Death and Rebirth

As to what specific meditation practices you should engage with, take the topic of impermanence as an example. The significance on impermanence and death is not just to terrify yourself, there is no point in simply making yourself afraid of death. The purpose of meditating on impermanence and death is to remind us of the preciousness of the opportunities that exist for us in life as a human being.

Reminding ourselves that death is inevitable, it is time unpredictable and when it happens only spiritual practice is of benefit gives us a sense of urgency and enable us to truly appreciate the value of our human existence and our potential to fulfill the highest of spiritual aspirations. If we can develop this profound appreciation, we will treat every single day as extremely precious.

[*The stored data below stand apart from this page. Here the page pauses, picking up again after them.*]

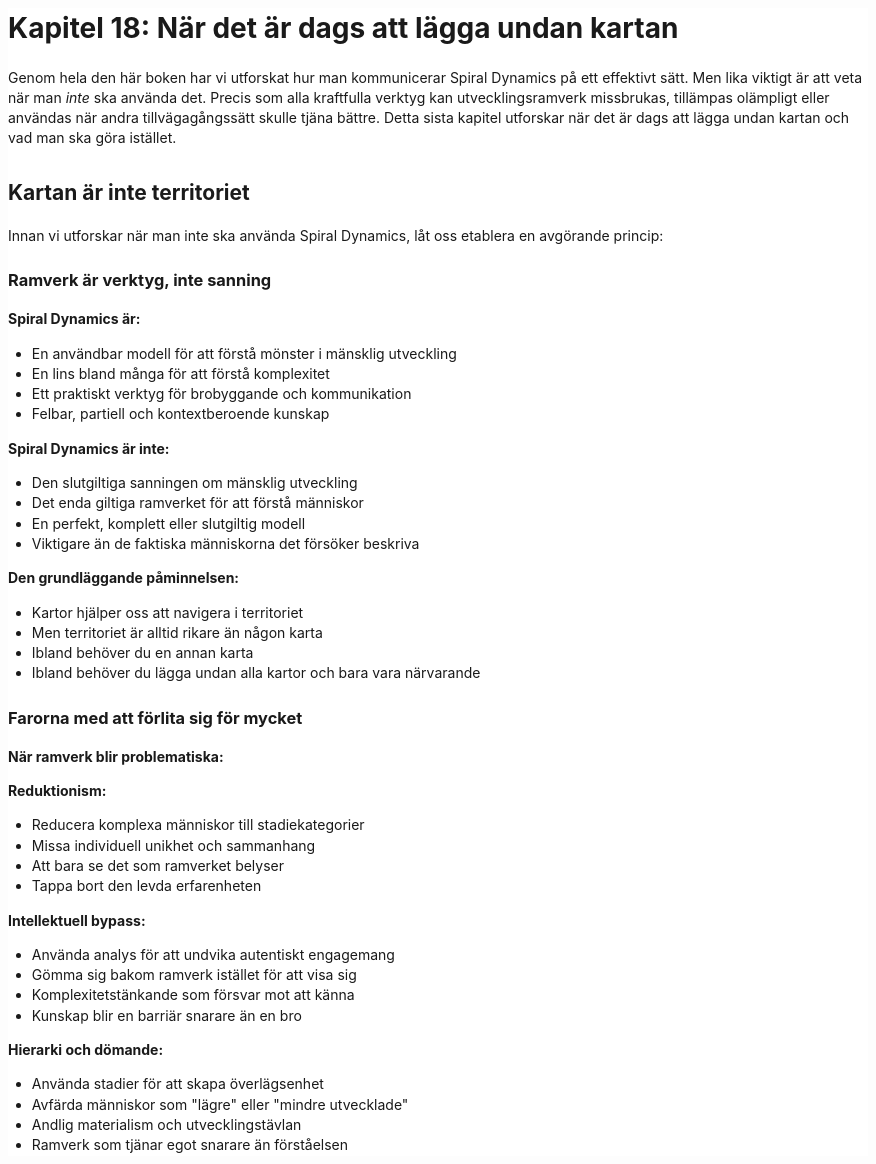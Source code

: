 # Kapitel 18: När det är dags att lägga undan kartan

Genom hela den här boken har vi utforskat hur man kommunicerar Spiral Dynamics på ett effektivt sätt. Men lika viktigt är att veta när man *inte* ska använda det. Precis som alla kraftfulla verktyg kan utvecklingsramverk missbrukas, tillämpas olämpligt eller användas när andra tillvägagångssätt skulle tjäna bättre. Detta sista kapitel utforskar när det är dags att lägga undan kartan och vad man ska göra istället.

## Kartan är inte territoriet

Innan vi utforskar när man inte ska använda Spiral Dynamics, låt oss etablera en avgörande princip:

### Ramverk är verktyg, inte sanning

**Spiral Dynamics är:**
- En användbar modell för att förstå mönster i mänsklig utveckling
- En lins bland många för att förstå komplexitet
- Ett praktiskt verktyg för brobyggande och kommunikation
- Felbar, partiell och kontextberoende kunskap

**Spiral Dynamics är inte:**
- Den slutgiltiga sanningen om mänsklig utveckling
- Det enda giltiga ramverket för att förstå människor
- En perfekt, komplett eller slutgiltig modell
- Viktigare än de faktiska människorna det försöker beskriva

**Den grundläggande påminnelsen:**
- Kartor hjälper oss att navigera i territoriet
- Men territoriet är alltid rikare än någon karta
- Ibland behöver du en annan karta
- Ibland behöver du lägga undan alla kartor och bara vara närvarande

### Farorna med att förlita sig för mycket

**När ramverk blir problematiska:**

**Reduktionism:**
- Reducera komplexa människor till stadiekategorier
- Missa individuell unikhet och sammanhang
- Att bara se det som ramverket belyser
- Tappa bort den levda erfarenheten

**Intellektuell bypass:**
- Använda analys för att undvika autentiskt engagemang
- Gömma sig bakom ramverk istället för att visa sig
- Komplexitetstänkande som försvar mot att känna
- Kunskap blir en barriär snarare än en bro

**Hierarki och dömande:**
- Använda stadier för att skapa överlägsenhet
- Avfärda människor som "lägre" eller "mindre utvecklade"
- Andlig materialism och utvecklingstävlan
- Ramverk som tjänar egot snarare än förståelsen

As spiritual practitioners, it is very important for us to constantly familiarize our thoughts and emotions with the idea of death so that it does not arrive as something unexpected. We need to accept death as a part of our lives. This kind of attitude is much healthier than simply trying to think or talk about death. When we examine the teachings of the Buddha himself, we find that during his first public sermon, he enumerated sixteen characteristics of the Four Noble Truths of which four are characteristics of suffering. Of the four characteristics of suffering, the first is impermanence.

Then, when the Buddha passed away at the threshold of his final nirvana, the last teaching he gave was on the importance of contemplating impermanence. In other words, the very first and last teachings of the Buddha were on impermanence.

A discussion of death naturally bring up the question of what happens next, bringing up the issue of rebirth. From the Buddhist point of view, rebirth is understood in terms of continuity of consciousness. One of the premises of the Buddha's teaching on rebirth therefore is the continuity of consciousness. In his Pramanavarttika, Dharmakirti states that something that is not in the nature of consciousness cannot be turned into consciousness.

His point is that in accounting for the nature and existence of consciousness, we have two choices. Either we posit that the continuum of consciousness has no beginning or that it does. If we posit a beginning to the continuum of consciousness, the question arises, when did the first instance of consciousness come into being and from where did it was originated? Then our choices are that the first moment of consciousness came from nowhere, from no cause or that it was created by a cause that is permanent and eternal.

From a Buddhist point of view, either answer gives rise to many inconsistencies. If something comes from no cause, it should exist either all the time or not at all. Both options are untenable. If, on the other hand, something comes from a cause that is itself permanent, eternal, unchanging and unitary, this negates the fundamental Buddhist view of universal causation.

Therefore, from the Buddhist point of view, the idea of divine creation is completely unacceptable. If one accepts that some divine force created the entire universe, then the nature of this divine force has to be independent, unitary, un-caused and original, all of which are untenable within a philosophical outlook in which universal causation is the fundamental principle.

It is on this ground that Buddhists do not posit a beginning to the continuum of consciousness and explain its nature and existence purely in terms of principle of causes and conditions. From the Buddhist point of view, even the existence of galaxies and the universal itself has to be explained from the point of view of causes and conditions. In the case of the universe, there has to be a relationship between the sentient beings that inhabit the physical plane and the existence and evolution of the physical world.

Buddhists explain it in the following way. As we had mentioned before, at the subtlest level of the physical world, there is an ever present physical continuum of space particles. When this subtle physical continuum interacts with the karma of sentient beings, the karma acts as a condition that give rise to various permutations of physical reality.

Eventually, there comes into being a macroscopic world that can actually have a direct effect upon sentient beings' experience of pain, pleasure, suffering and happiness. It is along these lines that Buddhists explain the entire evolution and dissolution of the universe. This made very clear in the traditional Buddhist teachings on the twelve links of dependent origination.